The Attic’s Echo

Chapter 4: The Edge of the Eaves

The darkness returned, complete and suffocating, yet the vivid image of the towering, weeping shape was burned onto Elara’s retinas. Its sorrow felt physical, a cold pressure that pinned her against the broken window frame.

There was no time for analysis. The sound of the scratching was no longer confined to the walls; it was inside the room, an audible clack-clack-clack moving across the wooden floorboards towards her.

Elara threw her shoulders into the jagged opening, ignoring the sharp pain as splintered glass tore at her jacket and skin. The gap was tight, but she was small enough. Her chest cleared the sill, and she scrambled outward, pushing her hips through the opening.

She tumbled onto the sloped roof of the house.

The cold November air was a shock, cleansing her lungs of the stale attic gloom. She was perched precariously on the shingles, about thirty feet above the ground. Below her, the moon cast long, skeletal shadows of the bare trees across the lawn.

The screaming inside the attic, the weeping mixed with the grinding hum, was deafening now, seeming to emanate from the fractured window itself.

She pushed herself away from the hole, crawling sideways along the slope toward the edge of the eaves, where the gutter offered the slightest handhold. She had to get off the roof and away from the house.

As she looked down, she realized the problem: the nearest drainpipe was fifteen feet away, and the drop to the ground was a sheer, dangerous fall onto concrete.

I have to jump. The thought was paralyzing, but the sounds behind her spurred her onward.

She glanced back at the broken window. In the black hole, the blue light was growing brighter, casting a flickering, unnatural glow over the dust motes and fragments of glass. The weeping sound was now accompanied by a wet, clicking noise, like a tongue struggling to speak.

Then, a long, thin, bone-white finger curled around the edge of the broken window frame, testing the air. It was impossibly thin, ending in a polished, black nail.

Elara didn't hesitate. She pushed herself into a crouch, ready to slide and jump, when the loose shingle beneath her foot gave way.

With a sickening crunch, she lost her balance, sliding rapidly down the wet, mossy slope of the roof.

She scraped her knees and palms against the gritty surface, tumbling toward the edge. Just before she went over the lip, her outstretched hand slammed into the rough, frozen metal of the gutter.

Her body swung free for a terrifying moment, the wind knocked out of her. She hung suspended, thirty feet above the cold, damp earth, her fingers cramping around the metal lip.

From above, the thing in the window was fully visible now, illuminated by its own pale blue light. It was tall and impossibly gaunt, the outline of its skull visible beneath translucent skin. Its mouth was opening, and the sound that emerged was not a sob, but a whisper, stretched and decayed, yet clearly audible:

"Y-y-you h-have the B-box."

The music box.
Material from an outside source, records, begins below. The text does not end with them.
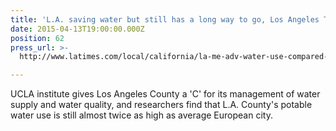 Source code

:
 ```yaml
---
title: 'L.A. saving water but still has a long way to go, Los Angeles Times'
date: 2015-04-13T19:00:00.000Z
position: 62
press_url: >-
  http://www.latimes.com/local/california/la-me-adv-water-use-compared-20150413-story.html

---
```




UCLA institute gives Los Angeles County a 'C' for its management of water supply and water quality, and researchers find that L.A. County's potable water use is still almost twice as high as average European city.

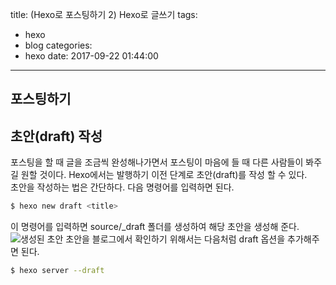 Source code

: title: (Hexo로 포스팅하기 2) Hexo로 글쓰기
tags:
  - hexo
  - blog
categories:
  - hexo
date: 2017-09-22 01:44:00
---
## 포스팅하기

## 초안(draft) 작성
포스팅을 할 때 글을 조금씩 완성해나가면서 포스팅이 마음에 들 때 다른 사람들이 봐주길 원할 것이다. Hexo에서는 발행하기 이전 단계로 초안(draft)를 작성 할 수 있다.</br>
초안을 작성하는 법은 간단하다. 다음 명령어를 입력하면 된다.
```bash
$ hexo new draft <title>
```
이 명령어를 입력하면 source/_draft 폴더를 생성하여 해당 초안을 생성해 준다.
![생성된 초안](http://d.pr/i/1kbMP+)
초안을 블로그에서 확인하기 위해서는 다음처럼 draft 옵션을 추가해주면 된다.
```bash
$ hexo server --draft
``` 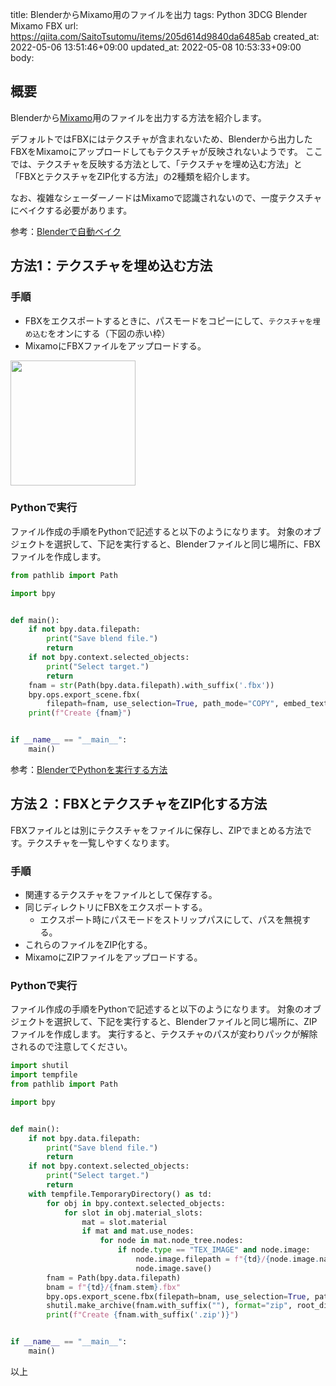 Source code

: title: BlenderからMixamo用のファイルを出力
tags: Python 3DCG Blender Mixamo FBX
url: https://qiita.com/SaitoTsutomu/items/205d614d9840da6485ab
created_at: 2022-05-06 13:51:46+09:00
updated_at: 2022-05-08 10:53:33+09:00
body:

## 概要

Blenderから[Mixamo](https://www.mixamo.com/)用のファイルを出力する方法を紹介します。

デフォルトではFBXにはテクスチャが含まれないため、Blenderから出力したFBXをMixamoにアップロードしてもテクスチャが反映されないようです。
ここでは、テクスチャを反映する方法として、「テクスチャを埋め込む方法」と「FBXとテクスチャをZIP化する方法」の2種類を紹介します。

なお、複雑なシェーダーノードはMixamoで認識されないので、一度テクスチャにベイクする必要があります。

参考：[Blenderで自動ベイク](https://qiita.com/SaitoTsutomu/items/f95fcc7b58f22b872bcf)

## 方法1：テクスチャを埋め込む方法

### 手順

- FBXをエクスポートするときに、パスモードをコピーにして、`テクスチャを埋め込む`をオンにする（下図の赤い枠）
- MixamoにFBXファイルをアップロードする。

<img src="https://qiita-image-store.s3.ap-northeast-1.amazonaws.com/0/13955/a8572724-8b14-311e-0371-70462f84b16c.png" width="200">

### Pythonで実行

ファイル作成の手順をPythonで記述すると以下のようになります。
対象のオブジェクトを選択して、下記を実行すると、Blenderファイルと同じ場所に、FBXファイルを作成します。

```py
from pathlib import Path

import bpy


def main():
    if not bpy.data.filepath:
        print("Save blend file.")
        return
    if not bpy.context.selected_objects:
        print("Select target.")
        return
    fnam = str(Path(bpy.data.filepath).with_suffix('.fbx'))
    bpy.ops.export_scene.fbx(
        filepath=fnam, use_selection=True, path_mode="COPY", embed_textures=True)
    print(f"Create {fnam}")


if __name__ == "__main__":
    main()
```

参考：[BlenderでPythonを実行する方法](https://qiita.com/SaitoTsutomu/items/cec67381a8789b40e377)

## 方法２：FBXとテクスチャをZIP化する方法

FBXファイルとは別にテクスチャをファイルに保存し、ZIPでまとめる方法です。テクスチャを一覧しやすくなります。

### 手順

- 関連するテクスチャをファイルとして保存する。
- 同じディレクトリにFBXをエクスポートする。
    - エクスポート時にパスモードをストリップパスにして、パスを無視する。
- これらのファイルをZIP化する。
- MixamoにZIPファイルをアップロードする。

### Pythonで実行

ファイル作成の手順をPythonで記述すると以下のようになります。
対象のオブジェクトを選択して、下記を実行すると、Blenderファイルと同じ場所に、ZIPファイルを作成します。
実行すると、テクスチャのパスが変わりパックが解除されるので注意してください。

```py
import shutil
import tempfile
from pathlib import Path

import bpy


def main():
    if not bpy.data.filepath:
        print("Save blend file.")
        return
    if not bpy.context.selected_objects:
        print("Select target.")
        return
    with tempfile.TemporaryDirectory() as td:
        for obj in bpy.context.selected_objects:
            for slot in obj.material_slots:
                mat = slot.material
                if mat and mat.use_nodes:
                    for node in mat.node_tree.nodes:
                        if node.type == "TEX_IMAGE" and node.image:
                            node.image.filepath = f"{td}/{node.image.name}.png"
                            node.image.save()
        fnam = Path(bpy.data.filepath)
        bnam = f"{td}/{fnam.stem}.fbx"
        bpy.ops.export_scene.fbx(filepath=bnam, use_selection=True, path_mode="STRIP")
        shutil.make_archive(fnam.with_suffix(""), format="zip", root_dir=td)
        print(f"Create {fnam.with_suffix('.zip')}")


if __name__ == "__main__":
    main()
```

以上

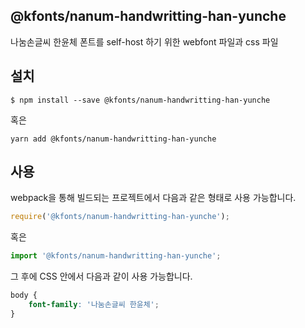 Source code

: 
@kfonts/nanum-handwritting-han-yunche
---------------------

나눔손글씨 한윤체 폰트를 self-host 하기 위한 webfont 파일과 css 파일

설치
----

```
$ npm install --save @kfonts/nanum-handwritting-han-yunche
```

혹은

```
yarn add @kfonts/nanum-handwritting-han-yunche
```

사용
----

webpack을 통해 빌드되는 프로젝트에서 다음과 같은 형태로 사용 가능합니다.

```js
require('@kfonts/nanum-handwritting-han-yunche');
```

혹은

```js
import '@kfonts/nanum-handwritting-han-yunche';
```

그 후에 CSS 안에서 다음과 같이 사용 가능합니다.

```css
body {
    font-family: '나눔손글씨 한윤체';
}
```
She had left the music box in the attic.

As the creature leaned further out of the window, its weight shifting the brittle frame, Elara's grip started to slip. Her right hand lost purchase. She was hanging by three fingers on her left hand, the metal digging painfully into her flesh.

She knew she couldn't hold on. With a desperate heave, she kicked out, trying to find purchase on the brick wall. There was none.

"No!" she screamed, the word swallowed by the night wind.

Her fingers slipped completely. She fell.

The ground rushed up to meet her, but just as she hit the earth, her body struck the cushioned, overgrown branches of a huge, ancient hydrangea bush beneath the eaves, cushioning the worst of the impact.

She landed hard, her ankle twisting with a sharp, blinding jolt of pain. But she was alive.

Elara scrambled away from the house, dragging her injured leg, pulling herself across the wet grass. The attic window, high above, now stood dark and empty. The blue light and the weeping were gone, replaced only by the cold, quiet hostility of the old house.

It stopped.

She had escaped. But as she hobbled to the edge of the property line, she heard a faint, familiar sound following her, not from the house, but from the darkness of the woods ahead.

The steady, low hollow hum had returned, and it was moving.